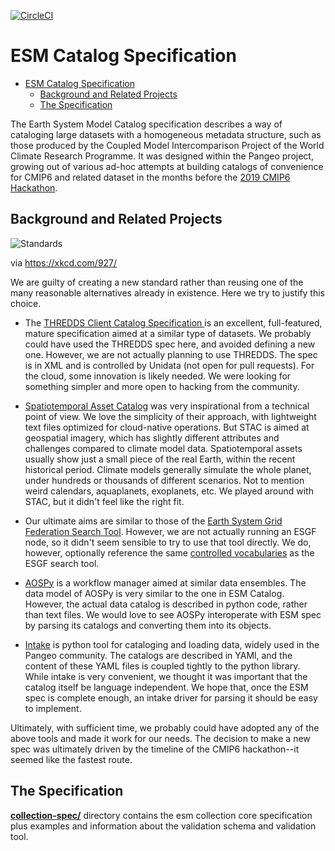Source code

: [![CircleCI](https://img.shields.io/circleci/project/github/NCAR/esm-collection-spec/master.svg?style=for-the-badge&logo=circleci)](https://circleci.com/gh/NCAR/esm-collection-spec)

# ESM Catalog Specification

- [ESM Catalog Specification](#esm-catalog-specification)
  - [Background and Related Projects](#background-and-related-projects)
  - [The Specification](#the-specification)

The Earth System Model Catalog specification describes a way of cataloging large datasets with a homogeneous metadata structure, such as those produced by the Coupled Model Intercomparison Project of the World Climate Research Programme.
It was designed within the Pangeo project, growing out of various ad-hoc attempts at building catalogs of convenience for CMIP6 and related dataset in the months before the [2019 CMIP6 Hackathon](https://cmip6hack.github.io).

## Background and Related Projects

![Standards](https://imgs.xkcd.com/comics/standards.png)

via <https://xkcd.com/927/>

We are guilty of creating a new standard rather than reusing one of the many reasonable alternatives already in existence.
Here we try to justify this choice.

- The [THREDDS Client Catalog Specification
  ](https://www.unidata.ucar.edu/software/tds/current/catalog/InvCatalogSpec.html)
  is an excellent, full-featured, mature specification aimed at a similar type of datasets.
  We probably could have used the THREDDS spec here, and avoided defining a new one.
  However, we are not actually planning to use THREDDS.
  The spec is in XML and is controlled by Unidata (not open for pull requests).
  For the cloud, some innovation is likely needed.
  We were looking for something simpler and more open to hacking from the community.

- [Spatiotemporal Asset Catalog](https://github.com/radiantearth/stac-spec/blob/master/README.md) was very inspirational from a technical point of view.
  We love the simplicity of their approach, with lightweight text files optimized for cloud-native operations.
  But STAC is aimed at geospatial imagery, which has slightly different attributes and challenges compared to climate model data.
  Spatiotemporal assets usually show just a small piece of the real Earth, within the recent historical period.
  Climate models generally simulate the whole planet, under hundreds or thousands of different scenarios. Not to mention weird calendars, aquaplanets, exoplanets, etc.
  We played around with STAC, but it didn't feel like the right fit.

- Our ultimate aims are similar to those of the [Earth System Grid Federation Search Tool](https://github.com/ESGF/esg-search).
  However, we are not actually running an ESGF node, so it didn't seem sensible to try to use that tool directly. We do, however, optionally reference the same [controlled vocabularies](https://github.com/WCRP-CMIP/CMIP6_CVs) as the ESGF search tool.

- [AOSPy](https://aospy.readthedocs.io/en/stable/index.html) is a workflow manager aimed at similar data ensembles.
  The data model of AOSPy is very similar to the one in ESM Catalog.
  However, the actual data catalog is described in python code, rather than text files.
  We would love to see AOSPy interoperate with ESM spec by parsing its catalogs and converting them into its objects.

- [Intake](http://intake.readthedocs.io) is python tool for cataloging and loading data, widely used in the Pangeo community.
  The catalogs are described in YAMl, and the content of these YAML files is coupled tightly to the python library.
  While intake is very convenient, we thought it was important that the catalog itself be language independent.
  We hope that, once the ESM spec is complete enough, an intake driver for parsing it should be easy to implement.

Ultimately, with sufficient time, we probably could have adopted any of the above tools and made it work for our needs.
The decision to make a new spec was ultimately driven by the timeline of the CMIP6 hackathon--it seemed like the fastest route.

## The Specification

**[collection-spec/](collection-spec/)** directory contains the esm collection core specification plus examples and information about the validation schema and validation tool.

◆ ◆ ◆ ◆ ◆

## Problem
Keep both end lines and retype everything in the records above from the line containing "Spatiotemporal assets usually" through the line containing "However, the actual", exactly, with nothing else.

## Answer area
  Spatiotemporal assets usually show just a small piece of the real Earth, within the recent historical period.
  Climate models generally simulate the whole planet, under hundreds or thousands of different scenarios. Not to mention weird calendars, aquaplanets, exoplanets, etc.
  We played around with STAC, but it didn't feel like the right fit.

- Our ultimate aims are similar to those of the [Earth System Grid Federation Search Tool](https://github.com/ESGF/esg-search).
  However, we are not actually running an ESGF node, so it didn't seem sensible to try to use that tool directly. We do, however, optionally reference the same [controlled vocabularies](https://github.com/WCRP-CMIP/CMIP6_CVs) as the ESGF search tool.

- [AOSPy](https://aospy.readthedocs.io/en/stable/index.html) is a workflow manager aimed at similar data ensembles.
  The data model of AOSPy is very similar to the one in ESM Catalog.
  However, the actual data catalog is described in python code, rather than text files.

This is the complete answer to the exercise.